My husband and I are at crossroads about how to confront our sons about a discovery we made while visiting their shared flat. They are stepbrothers technically—note the word “technically.” My husband and I are both widowers who met and bonded at a support group for single parents surviving after cancer.

My son was 10 when I met my husband and 12 when we married. My stepson is 9 months younger, so they are very close in age. After a somewhat rocky start (both boys were grieving and trying to adjust to a new family norm), they became the best of friends, inseparable from about age 13. They even took the same classes together in high school so they could spend more time together, and made sure to go to the same university.

My hubby and I went on to have four more kids, three girls and a boy, so our lives got pretty hectic. Because our older sons were teenagers when our house became baby crazy, I admit my husband and I probably let the older two fend for themselves a bit more than usual, especially with four young kids in the house.

They are both adults now (25 and 26), live a state over, and rent a flat together.

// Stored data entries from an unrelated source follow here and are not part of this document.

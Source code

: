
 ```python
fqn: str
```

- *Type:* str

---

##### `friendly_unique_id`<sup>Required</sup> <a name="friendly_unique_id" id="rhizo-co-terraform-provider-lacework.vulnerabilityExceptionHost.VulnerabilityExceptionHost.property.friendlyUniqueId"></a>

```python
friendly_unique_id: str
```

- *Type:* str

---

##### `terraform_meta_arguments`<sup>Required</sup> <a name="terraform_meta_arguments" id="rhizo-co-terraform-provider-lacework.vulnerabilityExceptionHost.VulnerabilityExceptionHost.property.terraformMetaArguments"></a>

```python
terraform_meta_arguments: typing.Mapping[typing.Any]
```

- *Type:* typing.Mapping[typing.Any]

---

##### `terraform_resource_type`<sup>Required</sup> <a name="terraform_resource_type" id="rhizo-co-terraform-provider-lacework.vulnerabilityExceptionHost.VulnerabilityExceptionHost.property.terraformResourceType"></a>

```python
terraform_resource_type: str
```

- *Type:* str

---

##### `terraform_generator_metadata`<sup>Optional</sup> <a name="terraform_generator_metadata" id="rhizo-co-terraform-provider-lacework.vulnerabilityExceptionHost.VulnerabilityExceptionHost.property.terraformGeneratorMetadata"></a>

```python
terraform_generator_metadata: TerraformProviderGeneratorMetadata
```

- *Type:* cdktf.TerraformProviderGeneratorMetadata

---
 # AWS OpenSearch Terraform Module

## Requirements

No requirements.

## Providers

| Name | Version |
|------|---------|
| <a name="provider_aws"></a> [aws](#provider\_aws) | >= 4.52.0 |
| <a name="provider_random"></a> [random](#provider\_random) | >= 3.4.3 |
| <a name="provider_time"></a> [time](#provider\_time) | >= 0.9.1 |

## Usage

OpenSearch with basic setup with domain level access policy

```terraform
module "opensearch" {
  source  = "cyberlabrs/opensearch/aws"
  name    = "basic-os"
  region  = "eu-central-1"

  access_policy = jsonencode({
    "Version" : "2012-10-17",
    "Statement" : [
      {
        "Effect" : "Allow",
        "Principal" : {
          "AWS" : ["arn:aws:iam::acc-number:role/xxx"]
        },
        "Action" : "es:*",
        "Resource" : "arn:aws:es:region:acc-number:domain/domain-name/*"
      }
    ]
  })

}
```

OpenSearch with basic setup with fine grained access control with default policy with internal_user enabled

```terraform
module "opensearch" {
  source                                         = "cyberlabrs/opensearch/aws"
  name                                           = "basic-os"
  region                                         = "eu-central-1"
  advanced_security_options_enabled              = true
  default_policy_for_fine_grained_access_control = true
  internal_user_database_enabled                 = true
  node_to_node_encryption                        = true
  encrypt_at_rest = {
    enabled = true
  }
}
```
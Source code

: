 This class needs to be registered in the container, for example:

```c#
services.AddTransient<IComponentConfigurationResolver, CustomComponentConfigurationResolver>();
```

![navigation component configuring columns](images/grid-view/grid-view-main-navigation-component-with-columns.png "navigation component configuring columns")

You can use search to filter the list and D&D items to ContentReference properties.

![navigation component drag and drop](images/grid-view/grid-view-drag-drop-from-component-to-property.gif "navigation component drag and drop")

We went to visit them once COVID restrictions had eased, and my husband accidentally walked into the second bedroom (in a two-bedroom flat) thinking it was the bathroom, and discovered it was set up as an office. My husband’s curiosity got the better of him and he snuck around, discovering one king-sized bed in the only other bedroom that contained both of their stuff.

My husband didn’t say anything in front of the kids, but told me about it when we got home the following week. He had been mulling it over and decided it best not to tell me until after our holiday was over. We haven’t told the boys, but have been distraught over it. My husband is convinced they are sleeping together, which makes me feel sick. Yes, they are stepbrothers, but have been raised together since they were 9 and 10. My husband’s mind went straight to them sleeping together, but maybe it is non-sexual codependency? Because we were so busy with the younger kids, maybe in their teenage years they just got closer and closer, maybe they weren’t handling the grief over their respective losses as we thought they were?

My husband argues that they have never brought home girlfriends, and we should have noticed the signs earlier. What signs? To me there were no signs. But if my husband is right, how do we handle this? Did it start when they were underage? Did it start when they were adults, at university? Honestly, we don’t know and it has made me feel so sick, and like such a bad mum.

Should we confront the boys about it? Or act like we have no idea what is going on and hope for the best? It is just a very close friendship they grow out of as they get older and meet women? Please give us some insight on how to handle this as I feel so lost. We have the four other kids to think about as well; I am not sure I would want them exposed to what would be an unhealthy relationship if our worries are confirmed.

— Concerned and Confused Mama Bear 

Re: It's not your business unless they tell you.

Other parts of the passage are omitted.